:: PROBLEM ::
Would you work out how many of the lines below hold "tags" and reply with nothing but the number?

*** Opening SOURCE DATA ***

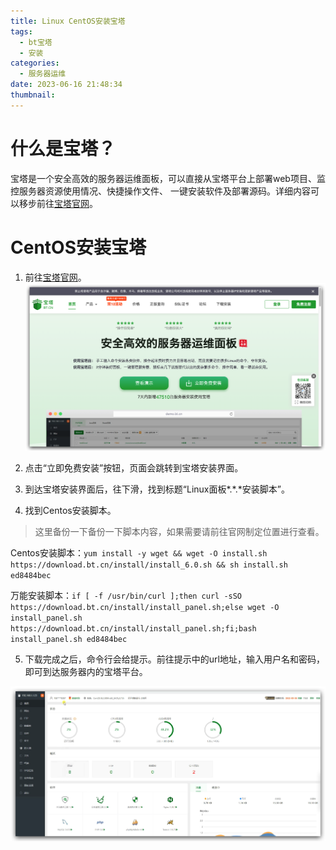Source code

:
```yaml
---
title: Linux CentOS安装宝塔
tags:
  - bt宝塔
  - 安装
categories:
  - 服务器运维
date: 2023-06-16 21:48:34
thumbnail:
---
```

# 什么是宝塔？

宝塔是一个安全高效的服务器运维面板，可以直接从宝塔平台上部署web项目、监控服务器资源使用情况、快捷操作文件、
一键安装软件及部署源码。详细内容可以移步前往[宝塔官网](https://www.bt.cn/)。

# CentOS安装宝塔

1. 前往[宝塔官网](https://www.bt.cn/)。
![img](Linux-CentOS安装宝塔/01.png)

2. 点击“立即免费安装”按钮，页面会跳转到宝塔安装界面。
3. 到达宝塔安装界面后，往下滑，找到标题“Linux面板\*.\*.\*安装脚本”。
4. 找到Centos安装脚本。
> 这里备份一下备份一下脚本内容，如果需要请前往官网制定位置进行查看。

Centos安装脚本：`yum install -y wget && wget -O install.sh https://download.bt.cn/install/install_6.0.sh && sh install.sh ed8484bec`

万能安装脚本：`if [ -f /usr/bin/curl ];then curl -sSO https://download.bt.cn/install/install_panel.sh;else wget -O install_panel.sh https://download.bt.cn/install/install_panel.sh;fi;bash install_panel.sh ed8484bec`

5. 下载完成之后，命令行会给提示。前往提示中的url地址，输入用户名和密码，即可到达服务器内的宝塔平台。

![img](Linux-CentOS安装宝塔/02.png)
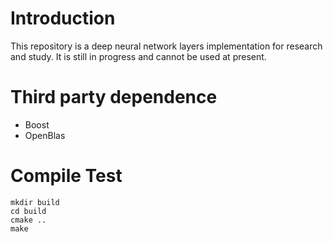 # Introduction
This repository is a deep neural network layers implementation for research and study. It is still in progress and cannot be used at present.  
# Third party dependence
* Boost
* OpenBlas
# Compile Test
```
mkdir build
cd build
cmake ..
make
```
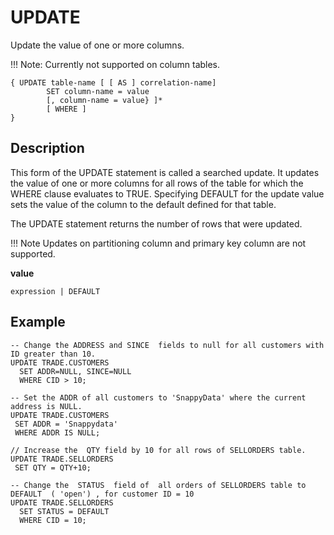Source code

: # UPDATE

Update the value of one or more columns.

!!! Note: 
	Currently not supported on column tables.

``` pre
{ UPDATE table-name [ [ AS ] correlation-name]
        SET column-name = value
        [, column-name = value} ]*
        [ WHERE ]    
}
```

## Description

This form of the UPDATE statement is called a searched update. It updates the value of one or more columns for all rows of the table for which the WHERE clause evaluates to TRUE. Specifying DEFAULT for the update value sets the value of the column to the default defined for that table.

The UPDATE statement returns the number of rows that were updated.

!!! Note
	Updates on partitioning column and primary key column are not supported. 

**value**

``` pre
expression | DEFAULT
```

## Example


``` pre
-- Change the ADDRESS and SINCE  fields to null for all customers with ID greater than 10.
UPDATE TRADE.CUSTOMERS
  SET ADDR=NULL, SINCE=NULL
  WHERE CID > 10;

-- Set the ADDR of all customers to 'SnappyData' where the current address is NULL.
UPDATE TRADE.CUSTOMERS
 SET ADDR = 'Snappydata'
 WHERE ADDR IS NULL;

// Increase the  QTY field by 10 for all rows of SELLORDERS table.
UPDATE TRADE.SELLORDERS 
 SET QTY = QTY+10;

-- Change the  STATUS  field of  all orders of SELLORDERS table to DEFAULT  ( 'open') , for customer ID = 10
UPDATE TRADE.SELLORDERS
  SET STATUS = DEFAULT
  WHERE CID = 10;
```


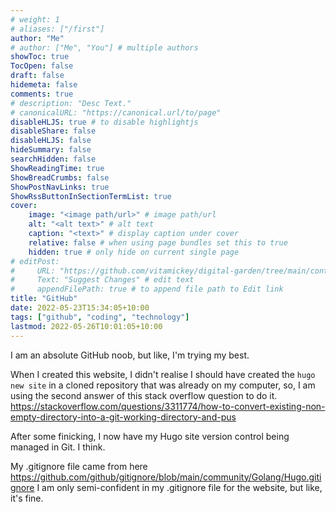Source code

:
 ```yaml
---
# weight: 1
# aliases: ["/first"]
author: "Me"
# author: ["Me", "You"] # multiple authors
showToc: true
TocOpen: false
draft: false
hidemeta: false
comments: true
# description: "Desc Text."
# canonicalURL: "https://canonical.url/to/page"
disableHLJS: true # to disable highlightjs
disableShare: false
disableHLJS: false
hideSummary: false
searchHidden: false
ShowReadingTime: true
ShowBreadCrumbs: false
ShowPostNavLinks: true
ShowRssButtonInSectionTermList: true
cover:
    image: "<image path/url>" # image path/url
    alt: "<alt text>" # alt text
    caption: "<text>" # display caption under cover
    relative: false # when using page bundles set this to true
    hidden: true # only hide on current single page
# editPost:
#     URL: "https://github.com/vitamickey/digital-garden/tree/main/content"
#     Text: "Suggest Changes" # edit text
#     appendFilePath: true # to append file path to Edit link
title: "GitHub"
date: 2022-05-23T15:34:05+10:00
tags: ["github", "coding", "technology"]
lastmod: 2022-05-26T10:01:05+10:00
---
```


I am an absolute GitHub noob, but like, I'm trying my best. 

When I created this website, I didn't realise I should have created the `hugo new site` in a cloned repository that was already on my computer, so, I am using the second answer of this stack overflow question to do it. 
https://stackoverflow.com/questions/3311774/how-to-convert-existing-non-empty-directory-into-a-git-working-directory-and-pus
  
After some finicking, I now have my Hugo site version control being managed in Git. I think.

My .gitignore file came from here
https://github.com/github/gitignore/blob/main/community/Golang/Hugo.gitignore
I am only semi-confident in my .gitignore file for the website, but like, it's fine. 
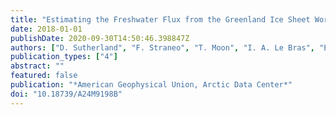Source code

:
 ```yaml
---
title: "Estimating the Freshwater Flux from the Greenland Ice Sheet Workshop Report"
date: 2018-01-01
publishDate: 2020-09-30T14:50:46.398847Z
authors: ["D. Sutherland", "F. Straneo", "T. Moon", "I. A. Le Bras", "E. Frajka-Williams", "J. Bamber", "G. Catania", "P. Heimbach", "R. Jackson", "L. Stearns"]
publication_types: ["4"]
abstract: ""
featured: false
publication: "*American Geophysical Union, Arctic Data Center*"
doi: "10.18739/A24M9198B"
---
```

*** Closing SOURCE DATA ***

:: RESULT FOR THIS TASK ::
2